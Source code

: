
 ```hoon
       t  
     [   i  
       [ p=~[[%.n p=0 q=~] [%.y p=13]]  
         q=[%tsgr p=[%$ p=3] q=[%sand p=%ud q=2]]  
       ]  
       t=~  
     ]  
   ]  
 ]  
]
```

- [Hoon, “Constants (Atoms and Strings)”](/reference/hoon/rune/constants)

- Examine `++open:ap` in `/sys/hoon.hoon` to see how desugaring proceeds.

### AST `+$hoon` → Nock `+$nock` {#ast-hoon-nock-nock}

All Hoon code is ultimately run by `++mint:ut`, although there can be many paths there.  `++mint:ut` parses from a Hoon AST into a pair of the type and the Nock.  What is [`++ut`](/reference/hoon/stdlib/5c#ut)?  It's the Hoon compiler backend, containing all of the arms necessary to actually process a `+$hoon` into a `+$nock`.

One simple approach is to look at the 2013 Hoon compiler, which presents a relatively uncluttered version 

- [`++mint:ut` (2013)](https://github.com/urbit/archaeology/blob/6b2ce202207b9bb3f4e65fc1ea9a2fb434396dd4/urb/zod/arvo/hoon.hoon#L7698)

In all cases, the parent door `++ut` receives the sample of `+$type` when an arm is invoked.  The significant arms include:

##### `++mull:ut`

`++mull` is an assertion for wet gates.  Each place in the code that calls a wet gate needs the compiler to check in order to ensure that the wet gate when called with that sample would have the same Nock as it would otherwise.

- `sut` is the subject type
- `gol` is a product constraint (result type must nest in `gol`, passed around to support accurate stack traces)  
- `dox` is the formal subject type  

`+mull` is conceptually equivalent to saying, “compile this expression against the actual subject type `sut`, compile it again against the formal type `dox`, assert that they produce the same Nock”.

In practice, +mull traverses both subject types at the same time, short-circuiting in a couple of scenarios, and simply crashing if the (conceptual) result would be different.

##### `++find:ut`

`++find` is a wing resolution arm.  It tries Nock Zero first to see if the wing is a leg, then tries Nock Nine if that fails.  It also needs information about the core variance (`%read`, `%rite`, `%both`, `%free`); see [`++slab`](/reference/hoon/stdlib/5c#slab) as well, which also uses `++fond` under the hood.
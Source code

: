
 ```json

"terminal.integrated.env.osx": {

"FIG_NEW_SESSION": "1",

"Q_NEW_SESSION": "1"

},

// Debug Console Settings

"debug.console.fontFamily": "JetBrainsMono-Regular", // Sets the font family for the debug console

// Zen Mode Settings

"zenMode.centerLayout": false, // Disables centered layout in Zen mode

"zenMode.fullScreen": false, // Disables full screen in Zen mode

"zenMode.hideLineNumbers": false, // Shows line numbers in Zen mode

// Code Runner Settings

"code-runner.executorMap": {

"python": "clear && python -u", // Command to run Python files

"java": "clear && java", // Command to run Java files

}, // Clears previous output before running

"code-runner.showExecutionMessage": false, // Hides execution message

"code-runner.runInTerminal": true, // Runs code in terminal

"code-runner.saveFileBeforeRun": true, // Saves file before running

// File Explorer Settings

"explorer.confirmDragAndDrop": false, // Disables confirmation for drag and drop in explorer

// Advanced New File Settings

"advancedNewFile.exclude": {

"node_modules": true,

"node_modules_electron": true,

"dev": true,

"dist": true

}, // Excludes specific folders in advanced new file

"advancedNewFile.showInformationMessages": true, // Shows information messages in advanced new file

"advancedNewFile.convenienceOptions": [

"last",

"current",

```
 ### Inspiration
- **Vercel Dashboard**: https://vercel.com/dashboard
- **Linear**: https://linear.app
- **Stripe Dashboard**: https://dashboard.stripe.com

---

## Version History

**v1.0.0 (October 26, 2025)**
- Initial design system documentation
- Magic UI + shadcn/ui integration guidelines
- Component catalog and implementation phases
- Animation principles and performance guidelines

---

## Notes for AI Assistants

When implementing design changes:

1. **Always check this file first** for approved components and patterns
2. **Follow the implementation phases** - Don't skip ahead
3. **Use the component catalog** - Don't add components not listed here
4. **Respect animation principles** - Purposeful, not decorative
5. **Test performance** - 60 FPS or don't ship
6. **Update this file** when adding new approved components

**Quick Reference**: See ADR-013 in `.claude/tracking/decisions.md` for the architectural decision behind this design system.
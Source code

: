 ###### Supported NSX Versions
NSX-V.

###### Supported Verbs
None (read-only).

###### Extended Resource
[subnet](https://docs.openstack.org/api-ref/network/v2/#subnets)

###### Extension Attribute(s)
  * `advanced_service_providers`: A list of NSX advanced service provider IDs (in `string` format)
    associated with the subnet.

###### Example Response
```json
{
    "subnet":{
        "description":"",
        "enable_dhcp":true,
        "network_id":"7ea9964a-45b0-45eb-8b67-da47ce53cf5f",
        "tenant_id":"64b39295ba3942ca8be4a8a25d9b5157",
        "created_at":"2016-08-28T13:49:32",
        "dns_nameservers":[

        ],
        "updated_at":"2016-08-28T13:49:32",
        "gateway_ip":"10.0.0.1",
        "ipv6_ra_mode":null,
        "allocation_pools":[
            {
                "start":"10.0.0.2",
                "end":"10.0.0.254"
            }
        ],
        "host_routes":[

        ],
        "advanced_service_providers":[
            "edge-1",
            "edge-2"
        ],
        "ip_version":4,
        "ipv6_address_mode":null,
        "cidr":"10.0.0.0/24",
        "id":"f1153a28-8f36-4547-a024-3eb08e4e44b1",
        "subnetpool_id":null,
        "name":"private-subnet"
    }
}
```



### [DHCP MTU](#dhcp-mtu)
◇ ◇ ◇
*TASK INSTRUCTIONS*
Each line of the listing above that includes the word "needs" should be copied.

*RESULT FOR THIS TASK*
`++mull` is an assertion for wet gates.  Each place in the code that calls a wet gate needs the compiler to check in order to ensure that the wet gate when called with that sample would have the same Nock as it would otherwise.
`++find` is a wing resolution arm.  It tries Nock Zero first to see if the wing is a leg, then tries Nock Nine if that fails.  It also needs information about the core variance (`%read`, `%rite`, `%both`, `%free`); see [`++slab`](/reference/hoon/stdlib/5c#slab) as well, which also uses `++fond` under the hood.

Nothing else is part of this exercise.